**What you are asked to do:**
What is needed here is an exact repetition of the records below, beginning at the line that has "## Execution" and stopping after the line that has "Developing models to".

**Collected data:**
━━━━━━━━

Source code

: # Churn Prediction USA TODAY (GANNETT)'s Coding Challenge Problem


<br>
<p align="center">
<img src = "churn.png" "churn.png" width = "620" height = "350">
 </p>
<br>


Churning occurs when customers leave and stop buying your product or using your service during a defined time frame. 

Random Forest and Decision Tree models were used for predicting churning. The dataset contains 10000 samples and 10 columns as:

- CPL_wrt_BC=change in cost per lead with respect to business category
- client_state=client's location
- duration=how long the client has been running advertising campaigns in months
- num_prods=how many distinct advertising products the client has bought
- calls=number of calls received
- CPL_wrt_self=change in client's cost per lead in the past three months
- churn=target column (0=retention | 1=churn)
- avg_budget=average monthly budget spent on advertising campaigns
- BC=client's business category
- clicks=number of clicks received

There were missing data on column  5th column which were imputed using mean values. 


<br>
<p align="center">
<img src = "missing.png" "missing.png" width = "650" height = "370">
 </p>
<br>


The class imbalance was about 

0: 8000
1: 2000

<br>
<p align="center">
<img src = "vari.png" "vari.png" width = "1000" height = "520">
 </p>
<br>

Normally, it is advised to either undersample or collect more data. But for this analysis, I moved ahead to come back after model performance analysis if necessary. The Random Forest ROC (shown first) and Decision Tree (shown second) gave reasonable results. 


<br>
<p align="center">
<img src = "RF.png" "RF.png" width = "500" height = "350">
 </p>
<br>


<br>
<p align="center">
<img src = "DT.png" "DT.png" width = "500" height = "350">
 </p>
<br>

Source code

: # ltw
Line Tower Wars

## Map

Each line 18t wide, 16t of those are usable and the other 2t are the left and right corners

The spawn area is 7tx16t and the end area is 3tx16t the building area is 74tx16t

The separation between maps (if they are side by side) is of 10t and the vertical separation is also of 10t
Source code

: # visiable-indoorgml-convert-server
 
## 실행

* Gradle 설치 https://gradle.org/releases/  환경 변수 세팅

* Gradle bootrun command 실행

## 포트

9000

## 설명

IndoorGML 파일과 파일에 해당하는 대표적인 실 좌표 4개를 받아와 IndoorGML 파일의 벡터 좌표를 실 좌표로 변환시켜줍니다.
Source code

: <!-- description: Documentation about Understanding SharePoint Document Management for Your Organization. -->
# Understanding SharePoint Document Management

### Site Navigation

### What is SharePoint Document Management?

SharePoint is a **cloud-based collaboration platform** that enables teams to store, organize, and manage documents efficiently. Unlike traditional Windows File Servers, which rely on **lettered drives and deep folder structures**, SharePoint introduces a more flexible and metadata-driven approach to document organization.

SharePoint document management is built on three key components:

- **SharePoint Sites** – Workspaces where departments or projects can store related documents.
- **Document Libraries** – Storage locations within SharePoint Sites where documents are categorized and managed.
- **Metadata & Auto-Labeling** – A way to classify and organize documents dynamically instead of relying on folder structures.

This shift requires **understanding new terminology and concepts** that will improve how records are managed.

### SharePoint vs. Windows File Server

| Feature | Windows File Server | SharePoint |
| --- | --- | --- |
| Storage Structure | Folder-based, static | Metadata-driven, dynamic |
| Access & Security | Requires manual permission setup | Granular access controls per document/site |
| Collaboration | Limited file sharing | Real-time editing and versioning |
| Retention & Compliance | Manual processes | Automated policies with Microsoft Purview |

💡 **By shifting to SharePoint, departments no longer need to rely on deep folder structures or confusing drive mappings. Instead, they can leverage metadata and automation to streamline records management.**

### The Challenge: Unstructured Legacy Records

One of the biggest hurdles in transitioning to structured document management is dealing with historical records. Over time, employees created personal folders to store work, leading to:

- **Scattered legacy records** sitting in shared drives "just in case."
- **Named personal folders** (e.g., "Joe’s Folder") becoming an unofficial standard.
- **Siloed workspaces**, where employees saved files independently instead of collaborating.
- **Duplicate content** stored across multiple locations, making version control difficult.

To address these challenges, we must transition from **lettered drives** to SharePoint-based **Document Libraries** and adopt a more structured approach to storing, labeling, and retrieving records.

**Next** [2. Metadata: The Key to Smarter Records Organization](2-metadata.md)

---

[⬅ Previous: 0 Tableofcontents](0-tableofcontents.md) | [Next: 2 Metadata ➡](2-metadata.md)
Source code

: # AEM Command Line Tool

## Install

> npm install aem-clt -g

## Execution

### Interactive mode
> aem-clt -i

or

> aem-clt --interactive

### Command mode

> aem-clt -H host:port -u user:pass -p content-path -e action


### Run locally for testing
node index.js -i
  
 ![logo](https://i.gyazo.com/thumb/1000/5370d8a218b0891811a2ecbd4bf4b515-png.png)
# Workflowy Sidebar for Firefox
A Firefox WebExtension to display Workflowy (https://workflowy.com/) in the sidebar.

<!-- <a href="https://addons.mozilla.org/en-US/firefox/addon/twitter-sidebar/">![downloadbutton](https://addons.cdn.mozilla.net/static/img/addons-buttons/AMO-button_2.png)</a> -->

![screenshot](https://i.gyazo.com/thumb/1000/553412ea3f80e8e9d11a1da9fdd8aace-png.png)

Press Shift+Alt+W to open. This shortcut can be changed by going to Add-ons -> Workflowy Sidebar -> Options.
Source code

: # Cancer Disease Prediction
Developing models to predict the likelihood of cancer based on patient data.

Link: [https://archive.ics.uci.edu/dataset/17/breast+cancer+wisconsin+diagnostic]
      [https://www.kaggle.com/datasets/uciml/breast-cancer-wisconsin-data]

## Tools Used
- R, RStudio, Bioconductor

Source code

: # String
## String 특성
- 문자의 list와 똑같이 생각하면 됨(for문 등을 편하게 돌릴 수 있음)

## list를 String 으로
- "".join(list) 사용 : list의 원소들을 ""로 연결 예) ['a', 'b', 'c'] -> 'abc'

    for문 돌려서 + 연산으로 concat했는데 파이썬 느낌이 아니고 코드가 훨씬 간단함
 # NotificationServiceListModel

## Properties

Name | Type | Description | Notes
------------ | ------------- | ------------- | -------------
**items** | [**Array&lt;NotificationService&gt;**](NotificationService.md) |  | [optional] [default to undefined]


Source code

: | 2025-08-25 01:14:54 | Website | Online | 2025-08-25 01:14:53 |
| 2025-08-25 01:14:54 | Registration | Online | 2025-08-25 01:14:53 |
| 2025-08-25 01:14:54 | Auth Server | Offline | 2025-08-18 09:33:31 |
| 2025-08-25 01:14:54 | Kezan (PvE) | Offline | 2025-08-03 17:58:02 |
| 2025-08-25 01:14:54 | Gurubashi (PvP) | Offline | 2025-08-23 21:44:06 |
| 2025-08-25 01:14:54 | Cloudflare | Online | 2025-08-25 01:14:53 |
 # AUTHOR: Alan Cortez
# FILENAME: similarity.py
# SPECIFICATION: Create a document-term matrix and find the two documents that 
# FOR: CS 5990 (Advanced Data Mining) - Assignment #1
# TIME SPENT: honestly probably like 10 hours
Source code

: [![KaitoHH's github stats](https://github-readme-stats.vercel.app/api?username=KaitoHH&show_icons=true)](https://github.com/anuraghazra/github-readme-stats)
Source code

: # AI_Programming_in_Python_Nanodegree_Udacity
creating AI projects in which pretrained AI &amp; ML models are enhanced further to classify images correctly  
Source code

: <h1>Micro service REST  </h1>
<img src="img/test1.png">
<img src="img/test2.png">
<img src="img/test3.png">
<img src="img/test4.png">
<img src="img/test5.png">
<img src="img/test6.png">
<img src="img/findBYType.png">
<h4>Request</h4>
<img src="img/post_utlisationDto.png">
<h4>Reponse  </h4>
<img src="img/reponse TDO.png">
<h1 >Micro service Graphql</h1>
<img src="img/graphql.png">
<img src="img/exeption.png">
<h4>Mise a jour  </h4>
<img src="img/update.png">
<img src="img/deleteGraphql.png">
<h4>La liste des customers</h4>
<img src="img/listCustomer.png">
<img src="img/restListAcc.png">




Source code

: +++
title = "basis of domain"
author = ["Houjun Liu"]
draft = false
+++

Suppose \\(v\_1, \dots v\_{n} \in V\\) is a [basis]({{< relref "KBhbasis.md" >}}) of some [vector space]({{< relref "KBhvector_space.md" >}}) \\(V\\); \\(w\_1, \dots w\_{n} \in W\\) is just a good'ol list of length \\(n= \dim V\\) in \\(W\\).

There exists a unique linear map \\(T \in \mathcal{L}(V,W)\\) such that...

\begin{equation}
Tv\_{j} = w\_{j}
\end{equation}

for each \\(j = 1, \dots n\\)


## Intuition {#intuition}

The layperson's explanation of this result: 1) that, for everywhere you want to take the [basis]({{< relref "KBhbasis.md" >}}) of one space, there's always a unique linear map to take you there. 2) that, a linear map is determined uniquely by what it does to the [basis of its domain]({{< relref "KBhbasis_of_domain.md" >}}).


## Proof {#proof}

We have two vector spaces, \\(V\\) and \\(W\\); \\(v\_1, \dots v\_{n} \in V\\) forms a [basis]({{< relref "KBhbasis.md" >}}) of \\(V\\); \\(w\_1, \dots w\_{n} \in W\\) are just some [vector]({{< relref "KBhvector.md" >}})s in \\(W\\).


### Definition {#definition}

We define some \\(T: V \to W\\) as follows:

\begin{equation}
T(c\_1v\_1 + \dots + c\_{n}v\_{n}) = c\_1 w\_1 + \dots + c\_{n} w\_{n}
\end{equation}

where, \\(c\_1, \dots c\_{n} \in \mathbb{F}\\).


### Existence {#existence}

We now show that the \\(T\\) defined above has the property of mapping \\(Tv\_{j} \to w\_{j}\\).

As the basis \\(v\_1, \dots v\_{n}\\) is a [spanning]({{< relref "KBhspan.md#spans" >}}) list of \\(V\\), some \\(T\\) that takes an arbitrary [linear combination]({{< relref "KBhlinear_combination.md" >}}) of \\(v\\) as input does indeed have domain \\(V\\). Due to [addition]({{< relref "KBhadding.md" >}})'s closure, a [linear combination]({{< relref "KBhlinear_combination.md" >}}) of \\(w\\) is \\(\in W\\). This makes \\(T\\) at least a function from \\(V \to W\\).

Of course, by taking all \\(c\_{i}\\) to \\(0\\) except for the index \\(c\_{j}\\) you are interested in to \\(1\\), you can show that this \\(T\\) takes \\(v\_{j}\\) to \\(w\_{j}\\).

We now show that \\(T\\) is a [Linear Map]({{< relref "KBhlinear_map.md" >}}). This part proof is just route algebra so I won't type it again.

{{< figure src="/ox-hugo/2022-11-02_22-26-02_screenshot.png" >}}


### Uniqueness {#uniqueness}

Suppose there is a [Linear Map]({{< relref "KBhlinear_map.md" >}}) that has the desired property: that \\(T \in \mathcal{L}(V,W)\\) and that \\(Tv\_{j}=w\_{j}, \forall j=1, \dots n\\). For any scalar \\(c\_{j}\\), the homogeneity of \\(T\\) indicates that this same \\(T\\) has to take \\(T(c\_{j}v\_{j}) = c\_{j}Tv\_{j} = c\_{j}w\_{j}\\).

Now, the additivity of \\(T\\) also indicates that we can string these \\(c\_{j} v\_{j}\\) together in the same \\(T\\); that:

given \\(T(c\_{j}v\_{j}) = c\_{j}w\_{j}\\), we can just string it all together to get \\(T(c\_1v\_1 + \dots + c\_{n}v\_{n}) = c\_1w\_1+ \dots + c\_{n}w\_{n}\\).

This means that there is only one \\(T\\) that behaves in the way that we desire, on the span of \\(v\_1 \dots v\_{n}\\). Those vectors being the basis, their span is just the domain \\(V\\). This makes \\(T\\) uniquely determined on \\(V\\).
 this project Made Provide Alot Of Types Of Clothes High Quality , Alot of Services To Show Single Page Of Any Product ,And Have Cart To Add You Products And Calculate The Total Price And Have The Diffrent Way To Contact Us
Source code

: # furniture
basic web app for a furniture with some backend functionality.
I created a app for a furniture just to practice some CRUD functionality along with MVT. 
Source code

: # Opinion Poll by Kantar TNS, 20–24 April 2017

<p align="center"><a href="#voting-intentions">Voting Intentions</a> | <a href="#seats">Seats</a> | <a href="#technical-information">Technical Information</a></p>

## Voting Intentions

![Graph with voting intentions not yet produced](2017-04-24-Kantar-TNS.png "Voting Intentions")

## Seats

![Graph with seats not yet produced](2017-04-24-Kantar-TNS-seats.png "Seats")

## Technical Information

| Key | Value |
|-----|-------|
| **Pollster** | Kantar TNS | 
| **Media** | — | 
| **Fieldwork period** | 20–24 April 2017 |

━━━━━━━━

**Exercise response:**
## Execution

### Interactive mode
> aem-clt -i

or

> aem-clt --interactive

### Command mode

> aem-clt -H host:port -u user:pass -p content-path -e action


### Run locally for testing
node index.js -i
  
 ![logo](https://i.gyazo.com/thumb/1000/5370d8a218b0891811a2ecbd4bf4b515-png.png)
# Workflowy Sidebar for Firefox
A Firefox WebExtension to display Workflowy (https://workflowy.com/) in the sidebar.

<!-- <a href="https://addons.mozilla.org/en-US/firefox/addon/twitter-sidebar/">![downloadbutton](https://addons.cdn.mozilla.net/static/img/addons-buttons/AMO-button_2.png)</a> -->

![screenshot](https://i.gyazo.com/thumb/1000/553412ea3f80e8e9d11a1da9fdd8aace-png.png)

Press Shift+Alt+W to open. This shortcut can be changed by going to Add-ons -> Workflowy Sidebar -> Options.
Source code

: # Cancer Disease Prediction
Developing models to predict the likelihood of cancer based on patient data.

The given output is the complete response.